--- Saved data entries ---
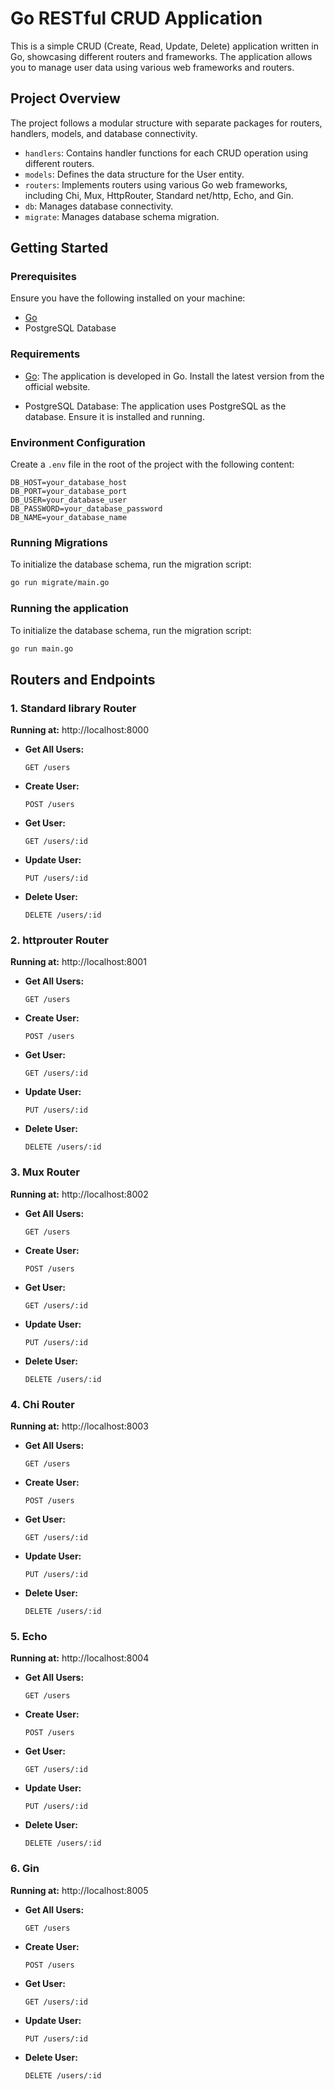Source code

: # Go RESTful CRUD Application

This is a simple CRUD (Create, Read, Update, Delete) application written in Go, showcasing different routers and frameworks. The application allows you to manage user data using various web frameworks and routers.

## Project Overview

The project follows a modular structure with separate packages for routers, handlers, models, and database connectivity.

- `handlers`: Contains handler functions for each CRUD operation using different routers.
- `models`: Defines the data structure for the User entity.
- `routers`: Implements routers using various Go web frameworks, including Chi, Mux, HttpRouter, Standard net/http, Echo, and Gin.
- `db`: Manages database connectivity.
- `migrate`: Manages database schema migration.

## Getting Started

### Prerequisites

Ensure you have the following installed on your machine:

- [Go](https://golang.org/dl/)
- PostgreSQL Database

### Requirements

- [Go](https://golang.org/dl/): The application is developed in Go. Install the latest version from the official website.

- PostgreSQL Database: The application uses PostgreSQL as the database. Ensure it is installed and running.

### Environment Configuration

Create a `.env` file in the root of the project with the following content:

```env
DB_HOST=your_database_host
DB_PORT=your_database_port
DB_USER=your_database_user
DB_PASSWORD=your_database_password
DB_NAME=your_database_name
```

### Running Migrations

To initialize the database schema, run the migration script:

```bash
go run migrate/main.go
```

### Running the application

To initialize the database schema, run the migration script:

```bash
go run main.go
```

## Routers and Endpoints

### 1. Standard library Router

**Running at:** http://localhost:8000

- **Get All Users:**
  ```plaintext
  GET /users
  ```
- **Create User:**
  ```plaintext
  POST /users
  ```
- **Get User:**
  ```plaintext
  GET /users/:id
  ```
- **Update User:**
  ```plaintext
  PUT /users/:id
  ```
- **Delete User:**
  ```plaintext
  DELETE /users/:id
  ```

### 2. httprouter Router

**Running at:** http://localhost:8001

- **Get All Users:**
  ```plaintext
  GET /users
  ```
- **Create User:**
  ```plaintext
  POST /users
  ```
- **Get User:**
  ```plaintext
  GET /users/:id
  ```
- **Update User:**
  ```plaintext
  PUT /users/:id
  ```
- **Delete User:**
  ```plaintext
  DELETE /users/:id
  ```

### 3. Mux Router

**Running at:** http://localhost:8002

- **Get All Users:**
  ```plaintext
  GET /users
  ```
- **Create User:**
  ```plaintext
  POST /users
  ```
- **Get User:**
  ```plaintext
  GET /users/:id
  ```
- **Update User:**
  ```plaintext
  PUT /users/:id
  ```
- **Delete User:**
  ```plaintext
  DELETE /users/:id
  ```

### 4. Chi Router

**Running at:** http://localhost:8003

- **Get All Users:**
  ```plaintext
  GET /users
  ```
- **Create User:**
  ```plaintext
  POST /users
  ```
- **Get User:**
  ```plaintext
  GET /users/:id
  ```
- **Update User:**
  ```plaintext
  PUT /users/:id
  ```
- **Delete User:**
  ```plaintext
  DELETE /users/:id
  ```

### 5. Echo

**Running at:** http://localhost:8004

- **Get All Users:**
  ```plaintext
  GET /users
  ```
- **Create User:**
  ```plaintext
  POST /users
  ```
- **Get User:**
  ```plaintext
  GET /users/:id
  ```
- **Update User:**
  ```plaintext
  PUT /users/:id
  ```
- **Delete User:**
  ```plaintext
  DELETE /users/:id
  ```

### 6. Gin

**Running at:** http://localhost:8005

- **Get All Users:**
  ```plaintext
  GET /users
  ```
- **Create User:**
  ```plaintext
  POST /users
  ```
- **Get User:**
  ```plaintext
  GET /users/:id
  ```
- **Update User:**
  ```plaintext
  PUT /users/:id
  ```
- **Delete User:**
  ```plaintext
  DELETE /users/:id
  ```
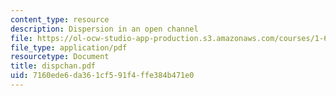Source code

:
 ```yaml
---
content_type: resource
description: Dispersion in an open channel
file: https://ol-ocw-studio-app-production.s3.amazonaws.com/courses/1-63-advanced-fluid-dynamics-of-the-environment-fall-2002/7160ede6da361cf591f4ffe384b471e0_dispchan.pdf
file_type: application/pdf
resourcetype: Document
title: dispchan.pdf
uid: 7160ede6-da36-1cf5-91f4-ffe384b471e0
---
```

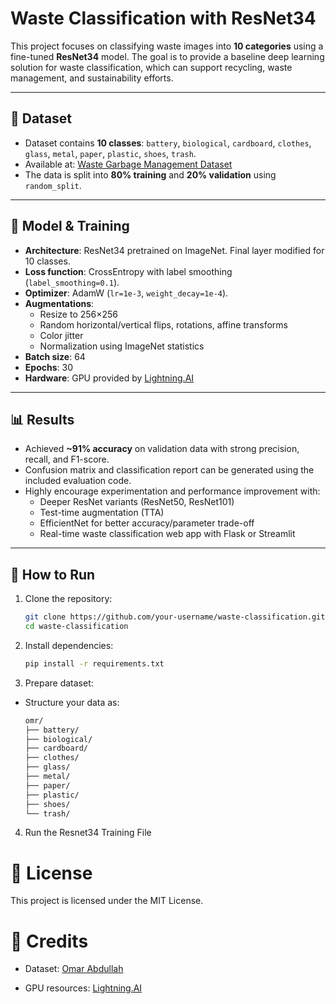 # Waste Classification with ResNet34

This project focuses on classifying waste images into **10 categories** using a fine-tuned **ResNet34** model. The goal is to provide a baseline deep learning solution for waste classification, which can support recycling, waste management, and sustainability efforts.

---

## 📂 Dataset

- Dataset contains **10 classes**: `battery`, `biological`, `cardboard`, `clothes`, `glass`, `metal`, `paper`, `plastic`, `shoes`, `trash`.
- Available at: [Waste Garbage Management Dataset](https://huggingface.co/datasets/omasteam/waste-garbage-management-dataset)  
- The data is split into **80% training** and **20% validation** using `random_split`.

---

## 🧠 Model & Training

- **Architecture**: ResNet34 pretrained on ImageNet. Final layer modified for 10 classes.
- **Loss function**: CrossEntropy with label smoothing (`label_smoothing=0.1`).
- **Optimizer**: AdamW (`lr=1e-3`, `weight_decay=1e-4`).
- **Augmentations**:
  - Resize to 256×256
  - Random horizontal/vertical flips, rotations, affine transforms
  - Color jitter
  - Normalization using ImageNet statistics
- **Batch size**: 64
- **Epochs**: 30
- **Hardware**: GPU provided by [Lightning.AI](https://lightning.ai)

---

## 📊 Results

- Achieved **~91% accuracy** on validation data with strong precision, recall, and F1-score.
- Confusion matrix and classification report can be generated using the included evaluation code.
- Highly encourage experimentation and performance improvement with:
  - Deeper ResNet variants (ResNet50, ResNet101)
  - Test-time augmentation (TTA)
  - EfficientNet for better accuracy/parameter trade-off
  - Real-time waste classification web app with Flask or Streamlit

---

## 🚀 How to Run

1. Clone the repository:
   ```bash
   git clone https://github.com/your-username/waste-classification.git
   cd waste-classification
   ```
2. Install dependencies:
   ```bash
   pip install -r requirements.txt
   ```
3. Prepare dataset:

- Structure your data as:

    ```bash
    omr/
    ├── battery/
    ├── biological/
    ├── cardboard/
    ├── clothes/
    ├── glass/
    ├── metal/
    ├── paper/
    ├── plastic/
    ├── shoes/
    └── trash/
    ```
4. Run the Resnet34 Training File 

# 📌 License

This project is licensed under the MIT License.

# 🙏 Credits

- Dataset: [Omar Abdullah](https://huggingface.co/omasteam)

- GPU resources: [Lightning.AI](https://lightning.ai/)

--- DIRECTIONS FOR THIS TASK ---
Output the records above character for character, but leave each image out.

--- YOUR RESPONSE ---
Source code

: # Go RESTful CRUD Application

This is a simple CRUD (Create, Read, Update, Delete) application written in Go, showcasing different routers and frameworks. The application allows you to manage user data using various web frameworks and routers.

## Project Overview

The project follows a modular structure with separate packages for routers, handlers, models, and database connectivity.

- `handlers`: Contains handler functions for each CRUD operation using different routers.
- `models`: Defines the data structure for the User entity.
- `routers`: Implements routers using various Go web frameworks, including Chi, Mux, HttpRouter, Standard net/http, Echo, and Gin.
- `db`: Manages database connectivity.
- `migrate`: Manages database schema migration.

## Getting Started

### Prerequisites

Ensure you have the following installed on your machine:

- [Go](https://golang.org/dl/)
- PostgreSQL Database

### Requirements

- [Go](https://golang.org/dl/): The application is developed in Go. Install the latest version from the official website.

- PostgreSQL Database: The application uses PostgreSQL as the database. Ensure it is installed and running.

### Environment Configuration

Create a `.env` file in the root of the project with the following content:

```env
DB_HOST=your_database_host
DB_PORT=your_database_port
DB_USER=your_database_user
DB_PASSWORD=your_database_password
DB_NAME=your_database_name
```

### Running Migrations

To initialize the database schema, run the migration script:

```bash
go run migrate/main.go
```

### Running the application

To initialize the database schema, run the migration script:

```bash
go run main.go
```

## Routers and Endpoints

### 1. Standard library Router

**Running at:** http://localhost:8000

- **Get All Users:**
  ```plaintext
  GET /users
  ```
- **Create User:**
  ```plaintext
  POST /users
  ```
- **Get User:**
  ```plaintext
  GET /users/:id
  ```
- **Update User:**
  ```plaintext
  PUT /users/:id
  ```
- **Delete User:**
  ```plaintext
  DELETE /users/:id
  ```

### 2. httprouter Router

**Running at:** http://localhost:8001

- **Get All Users:**
  ```plaintext
  GET /users
  ```
- **Create User:**
  ```plaintext
  POST /users
  ```
- **Get User:**
  ```plaintext
  GET /users/:id
  ```
- **Update User:**
  ```plaintext
  PUT /users/:id
  ```
- **Delete User:**
  ```plaintext
  DELETE /users/:id
  ```

### 3. Mux Router

**Running at:** http://localhost:8002

- **Get All Users:**
  ```plaintext
  GET /users
  ```
- **Create User:**
  ```plaintext
  POST /users
  ```
- **Get User:**
  ```plaintext
  GET /users/:id
  ```
- **Update User:**
  ```plaintext
  PUT /users/:id
  ```
- **Delete User:**
  ```plaintext
  DELETE /users/:id
  ```

### 4. Chi Router

**Running at:** http://localhost:8003

- **Get All Users:**
  ```plaintext
  GET /users
  ```
- **Create User:**
  ```plaintext
  POST /users
  ```
- **Get User:**
  ```plaintext
  GET /users/:id
  ```
- **Update User:**
  ```plaintext
  PUT /users/:id
  ```
- **Delete User:**
  ```plaintext
  DELETE /users/:id
  ```

### 5. Echo

**Running at:** http://localhost:8004

- **Get All Users:**
  ```plaintext
  GET /users
  ```
- **Create User:**
  ```plaintext
  POST /users
  ```
- **Get User:**
  ```plaintext
  GET /users/:id
  ```
- **Update User:**
  ```plaintext
  PUT /users/:id
  ```
- **Delete User:**
  ```plaintext
  DELETE /users/:id
  ```

### 6. Gin

**Running at:** http://localhost:8005

- **Get All Users:**
  ```plaintext
  GET /users
  ```
- **Create User:**
  ```plaintext
  POST /users
  ```
- **Get User:**
  ```plaintext
  GET /users/:id
  ```
- **Update User:**
  ```plaintext
  PUT /users/:id
  ```
- **Delete User:**
  ```plaintext
  DELETE /users/:id
  ```
Source code

:
 ```yaml
---
content_type: resource
description: Dispersion in an open channel
file: https://ol-ocw-studio-app-production.s3.amazonaws.com/courses/1-63-advanced-fluid-dynamics-of-the-environment-fall-2002/7160ede6da361cf591f4ffe384b471e0_dispchan.pdf
file_type: application/pdf
resourcetype: Document
title: dispchan.pdf
uid: 7160ede6-da36-1cf5-91f4-ffe384b471e0
---
```

 # Waste Classification with ResNet34

This project focuses on classifying waste images into **10 categories** using a fine-tuned **ResNet34** model. The goal is to provide a baseline deep learning solution for waste classification, which can support recycling, waste management, and sustainability efforts.

---

## 📂 Dataset

- Dataset contains **10 classes**: `battery`, `biological`, `cardboard`, `clothes`, `glass`, `metal`, `paper`, `plastic`, `shoes`, `trash`.
- Available at: [Waste Garbage Management Dataset](https://huggingface.co/datasets/omasteam/waste-garbage-management-dataset)  
- The data is split into **80% training** and **20% validation** using `random_split`.

---

## 🧠 Model & Training

- **Architecture**: ResNet34 pretrained on ImageNet. Final layer modified for 10 classes.
- **Loss function**: CrossEntropy with label smoothing (`label_smoothing=0.1`).
- **Optimizer**: AdamW (`lr=1e-3`, `weight_decay=1e-4`).
- **Augmentations**:
  - Resize to 256×256
  - Random horizontal/vertical flips, rotations, affine transforms
  - Color jitter
  - Normalization using ImageNet statistics
- **Batch size**: 64
- **Epochs**: 30
- **Hardware**: GPU provided by [Lightning.AI](https://lightning.ai)

---

## 📊 Results

- Achieved **~91% accuracy** on validation data with strong precision, recall, and F1-score.
- Confusion matrix and classification report can be generated using the included evaluation code.
- Highly encourage experimentation and performance improvement with:
  - Deeper ResNet variants (ResNet50, ResNet101)
  - Test-time augmentation (TTA)
  - EfficientNet for better accuracy/parameter trade-off
  - Real-time waste classification web app with Flask or Streamlit

---

## 🚀 How to Run

1. Clone the repository:
   ```bash
   git clone https://github.com/your-username/waste-classification.git
   cd waste-classification
   ```
2. Install dependencies:
   ```bash
   pip install -r requirements.txt
   ```
3. Prepare dataset:

- Structure your data as:

    ```bash
    omr/
    ├── battery/
    ├── biological/
    ├── cardboard/
    ├── clothes/
    ├── glass/
    ├── metal/
    ├── paper/
    ├── plastic/
    ├── shoes/
    └── trash/
    ```
4. Run the Resnet34 Training File 

# 📌 License

This project is licensed under the MIT License.

# 🙏 Credits

- Dataset: [Omar Abdullah](https://huggingface.co/omasteam)

- GPU resources: [Lightning.AI](https://lightning.ai/)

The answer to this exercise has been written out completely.